§ **PROBLEM STATEMENT**
Each entry below should be retyped exactly as given.

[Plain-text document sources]

= Beginning of Section =

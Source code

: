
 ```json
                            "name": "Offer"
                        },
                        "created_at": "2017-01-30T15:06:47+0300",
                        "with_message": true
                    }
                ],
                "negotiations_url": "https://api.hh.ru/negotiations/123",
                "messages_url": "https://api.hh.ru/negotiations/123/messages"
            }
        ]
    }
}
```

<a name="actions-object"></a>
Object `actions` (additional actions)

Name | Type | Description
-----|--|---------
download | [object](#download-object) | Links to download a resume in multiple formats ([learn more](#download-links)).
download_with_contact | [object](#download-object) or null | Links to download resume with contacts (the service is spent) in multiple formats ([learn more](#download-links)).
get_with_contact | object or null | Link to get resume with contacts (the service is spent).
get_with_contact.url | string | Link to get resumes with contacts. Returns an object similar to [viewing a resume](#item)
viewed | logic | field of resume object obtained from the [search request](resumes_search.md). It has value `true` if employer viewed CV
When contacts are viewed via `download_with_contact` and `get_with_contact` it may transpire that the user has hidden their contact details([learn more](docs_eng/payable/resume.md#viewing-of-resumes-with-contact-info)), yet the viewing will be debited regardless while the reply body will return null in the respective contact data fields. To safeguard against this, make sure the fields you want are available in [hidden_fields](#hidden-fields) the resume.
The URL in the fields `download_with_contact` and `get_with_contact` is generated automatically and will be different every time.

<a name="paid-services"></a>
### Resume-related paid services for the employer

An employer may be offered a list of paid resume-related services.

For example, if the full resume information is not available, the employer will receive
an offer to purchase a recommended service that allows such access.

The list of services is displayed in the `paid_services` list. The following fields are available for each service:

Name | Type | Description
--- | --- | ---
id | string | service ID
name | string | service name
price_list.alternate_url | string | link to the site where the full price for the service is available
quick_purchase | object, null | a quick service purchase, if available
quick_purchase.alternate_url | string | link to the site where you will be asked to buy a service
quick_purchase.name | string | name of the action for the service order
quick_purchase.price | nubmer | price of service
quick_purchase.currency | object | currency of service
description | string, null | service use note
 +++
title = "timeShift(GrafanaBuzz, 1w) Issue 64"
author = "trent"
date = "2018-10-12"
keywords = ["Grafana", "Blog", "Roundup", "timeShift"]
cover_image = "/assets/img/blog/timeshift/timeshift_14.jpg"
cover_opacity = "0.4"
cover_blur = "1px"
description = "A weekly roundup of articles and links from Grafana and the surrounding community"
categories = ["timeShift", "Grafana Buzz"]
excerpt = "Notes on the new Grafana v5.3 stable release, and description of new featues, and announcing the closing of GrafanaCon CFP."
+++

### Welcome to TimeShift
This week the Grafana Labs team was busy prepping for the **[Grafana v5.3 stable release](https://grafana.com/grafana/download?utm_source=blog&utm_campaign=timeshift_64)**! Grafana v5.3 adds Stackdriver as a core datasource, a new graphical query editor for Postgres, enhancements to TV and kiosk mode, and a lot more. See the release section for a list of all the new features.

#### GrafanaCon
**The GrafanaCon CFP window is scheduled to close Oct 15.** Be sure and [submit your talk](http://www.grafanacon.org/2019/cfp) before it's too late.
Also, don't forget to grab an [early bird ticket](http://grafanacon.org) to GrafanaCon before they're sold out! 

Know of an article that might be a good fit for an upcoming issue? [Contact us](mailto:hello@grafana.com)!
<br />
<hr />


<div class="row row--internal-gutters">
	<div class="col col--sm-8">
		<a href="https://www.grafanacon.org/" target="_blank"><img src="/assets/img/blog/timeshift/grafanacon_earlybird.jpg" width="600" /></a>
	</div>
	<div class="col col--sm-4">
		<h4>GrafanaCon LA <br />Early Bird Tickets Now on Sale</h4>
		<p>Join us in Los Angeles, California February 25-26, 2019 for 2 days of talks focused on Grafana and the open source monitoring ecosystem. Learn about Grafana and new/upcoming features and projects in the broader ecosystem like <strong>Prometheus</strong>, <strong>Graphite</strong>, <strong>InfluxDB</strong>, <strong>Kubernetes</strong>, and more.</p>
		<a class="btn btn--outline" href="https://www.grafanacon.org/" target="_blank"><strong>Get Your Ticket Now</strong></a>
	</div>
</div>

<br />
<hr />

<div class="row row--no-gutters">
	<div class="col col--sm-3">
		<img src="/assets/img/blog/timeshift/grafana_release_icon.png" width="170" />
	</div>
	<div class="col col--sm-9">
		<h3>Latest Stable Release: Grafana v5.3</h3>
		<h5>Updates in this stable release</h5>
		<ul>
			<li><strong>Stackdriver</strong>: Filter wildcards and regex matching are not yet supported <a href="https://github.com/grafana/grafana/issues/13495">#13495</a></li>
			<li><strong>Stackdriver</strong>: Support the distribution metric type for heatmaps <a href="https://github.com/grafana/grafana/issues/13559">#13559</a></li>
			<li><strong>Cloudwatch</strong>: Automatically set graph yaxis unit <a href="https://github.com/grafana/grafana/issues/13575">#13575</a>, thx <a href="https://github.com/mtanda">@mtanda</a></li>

= End of Section =

§ **REPLY TO THE TASK**
Source code

:
 ```json
                            "name": "Offer"
                        },
                        "created_at": "2017-01-30T15:06:47+0300",
                        "with_message": true
                    }
                ],
                "negotiations_url": "https://api.hh.ru/negotiations/123",
                "messages_url": "https://api.hh.ru/negotiations/123/messages"
            }
        ]
    }
}
```

<a name="actions-object"></a>
Object `actions` (additional actions)

Name | Type | Description
-----|--|---------
download | [object](#download-object) | Links to download a resume in multiple formats ([learn more](#download-links)).
download_with_contact | [object](#download-object) or null | Links to download resume with contacts (the service is spent) in multiple formats ([learn more](#download-links)).
get_with_contact | object or null | Link to get resume with contacts (the service is spent).
get_with_contact.url | string | Link to get resumes with contacts. Returns an object similar to [viewing a resume](#item)
viewed | logic | field of resume object obtained from the [search request](resumes_search.md). It has value `true` if employer viewed CV
When contacts are viewed via `download_with_contact` and `get_with_contact` it may transpire that the user has hidden their contact details([learn more](docs_eng/payable/resume.md#viewing-of-resumes-with-contact-info)), yet the viewing will be debited regardless while the reply body will return null in the respective contact data fields. To safeguard against this, make sure the fields you want are available in [hidden_fields](#hidden-fields) the resume.
The URL in the fields `download_with_contact` and `get_with_contact` is generated automatically and will be different every time.

<a name="paid-services"></a>
### Resume-related paid services for the employer

An employer may be offered a list of paid resume-related services.

For example, if the full resume information is not available, the employer will receive
an offer to purchase a recommended service that allows such access.

The list of services is displayed in the `paid_services` list. The following fields are available for each service:

Name | Type | Description
--- | --- | ---
id | string | service ID
name | string | service name
price_list.alternate_url | string | link to the site where the full price for the service is available
quick_purchase | object, null | a quick service purchase, if available
quick_purchase.alternate_url | string | link to the site where you will be asked to buy a service
quick_purchase.name | string | name of the action for the service order
quick_purchase.price | nubmer | price of service
quick_purchase.currency | object | currency of service
description | string, null | service use note
 +++
title = "timeShift(GrafanaBuzz, 1w) Issue 64"
author = "trent"
date = "2018-10-12"
keywords = ["Grafana", "Blog", "Roundup", "timeShift"]
cover_image = "/assets/img/blog/timeshift/timeshift_14.jpg"
cover_opacity = "0.4"
cover_blur = "1px"
description = "A weekly roundup of articles and links from Grafana and the surrounding community"
categories = ["timeShift", "Grafana Buzz"]
excerpt = "Notes on the new Grafana v5.3 stable release, and description of new featues, and announcing the closing of GrafanaCon CFP."
+++

### Welcome to TimeShift
This week the Grafana Labs team was busy prepping for the **[Grafana v5.3 stable release](https://grafana.com/grafana/download?utm_source=blog&utm_campaign=timeshift_64)**! Grafana v5.3 adds Stackdriver as a core datasource, a new graphical query editor for Postgres, enhancements to TV and kiosk mode, and a lot more. See the release section for a list of all the new features.

#### GrafanaCon
**The GrafanaCon CFP window is scheduled to close Oct 15.** Be sure and [submit your talk](http://www.grafanacon.org/2019/cfp) before it's too late.
Also, don't forget to grab an [early bird ticket](http://grafanacon.org) to GrafanaCon before they're sold out! 

Know of an article that might be a good fit for an upcoming issue? [Contact us](mailto:hello@grafana.com)!
<br />
<hr />


<div class="row row--internal-gutters">
	<div class="col col--sm-8">
		<a href="https://www.grafanacon.org/" target="_blank"><img src="/assets/img/blog/timeshift/grafanacon_earlybird.jpg" width="600" /></a>
	</div>
	<div class="col col--sm-4">
		<h4>GrafanaCon LA <br />Early Bird Tickets Now on Sale</h4>
		<p>Join us in Los Angeles, California February 25-26, 2019 for 2 days of talks focused on Grafana and the open source monitoring ecosystem. Learn about Grafana and new/upcoming features and projects in the broader ecosystem like <strong>Prometheus</strong>, <strong>Graphite</strong>, <strong>InfluxDB</strong>, <strong>Kubernetes</strong>, and more.</p>
		<a class="btn btn--outline" href="https://www.grafanacon.org/" target="_blank"><strong>Get Your Ticket Now</strong></a>
	</div>
</div>

<br />
<hr />

<div class="row row--no-gutters">
	<div class="col col--sm-3">
		<img src="/assets/img/blog/timeshift/grafana_release_icon.png" width="170" />
	</div>
	<div class="col col--sm-9">
		<h3>Latest Stable Release: Grafana v5.3</h3>
		<h5>Updates in this stable release</h5>
		<ul>
			<li><strong>Stackdriver</strong>: Filter wildcards and regex matching are not yet supported <a href="https://github.com/grafana/grafana/issues/13495">#13495</a></li>
			<li><strong>Stackdriver</strong>: Support the distribution metric type for heatmaps <a href="https://github.com/grafana/grafana/issues/13559">#13559</a></li>
			<li><strong>Cloudwatch</strong>: Automatically set graph yaxis unit <a href="https://github.com/grafana/grafana/issues/13575">#13575</a>, thx <a href="https://github.com/mtanda">@mtanda</a></li>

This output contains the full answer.